====== Stored data ======

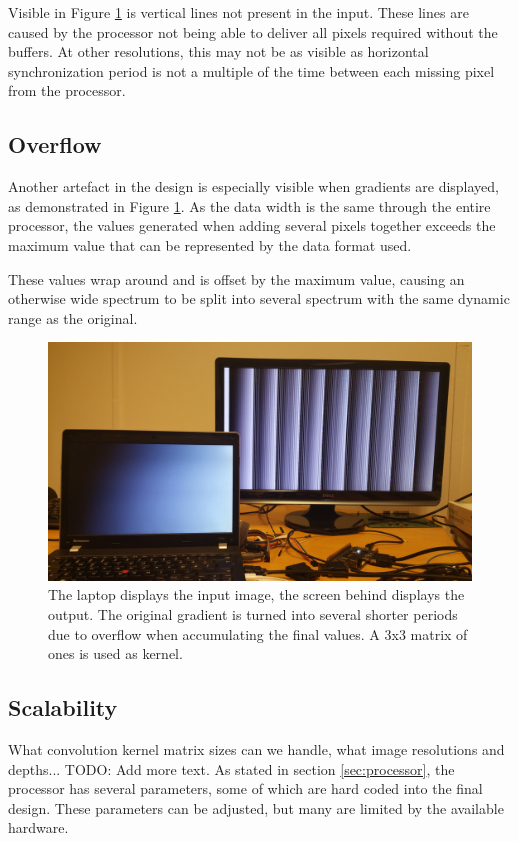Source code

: Visible in Figure \ref{fig:Overflow} is vertical lines not present in the input.
These lines are caused by the processor not being able to deliver all pixels required without the buffers.
At other resolutions, this may not be as visible as horizontal synchronization period is not a multiple of the time between each missing pixel from the processor.

\subsection{Overflow}
Another artefact in the design is especially visible when gradients are displayed, as demonstrated in Figure \ref{fig:Overflow}.
As the data width is the same through the entire processor, the values generated when adding several pixels together exceeds the maximum value that can be represented by the data format used.

These values wrap around and is offset by the maximum value, causing an otherwise wide spectrum to be split into several spectrum with the same dynamic range as the original.

\begin{figure}
    \centering
    \includegraphics[width=14cm]{img/gradient_test}
    \caption{
        The laptop displays the input image, the screen behind displays the output.
        The original gradient is turned into several shorter periods due to overflow when accumulating the final values.
        A 3x3 matrix of ones is used as kernel.
    }
    \label{fig:Overflow}

\end{figure}

\subsection{Scalability}
What convolution kernel matrix sizes can we handle, what image resolutions and depths... TODO: Add more text.
As stated in section \ref{sec:processor}, the processor has several parameters, some of which are hard coded into the final design.
These parameters can be adjusted, but many are limited by the available hardware.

======

Task prompt
What is needed is an exact copy of each line from the top of the data above through the line containing "As the data", with no pictures.

Solved problem
Source code

: Visible in Figure \ref{fig:Overflow} is vertical lines not present in the input.
These lines are caused by the processor not being able to deliver all pixels required without the buffers.
At other resolutions, this may not be as visible as horizontal synchronization period is not a multiple of the time between each missing pixel from the processor.

\subsection{Overflow}
Another artefact in the design is especially visible when gradients are displayed, as demonstrated in Figure \ref{fig:Overflow}.
As the data width is the same through the entire processor, the values generated when adding several pixels together exceeds the maximum value that can be represented by the data format used.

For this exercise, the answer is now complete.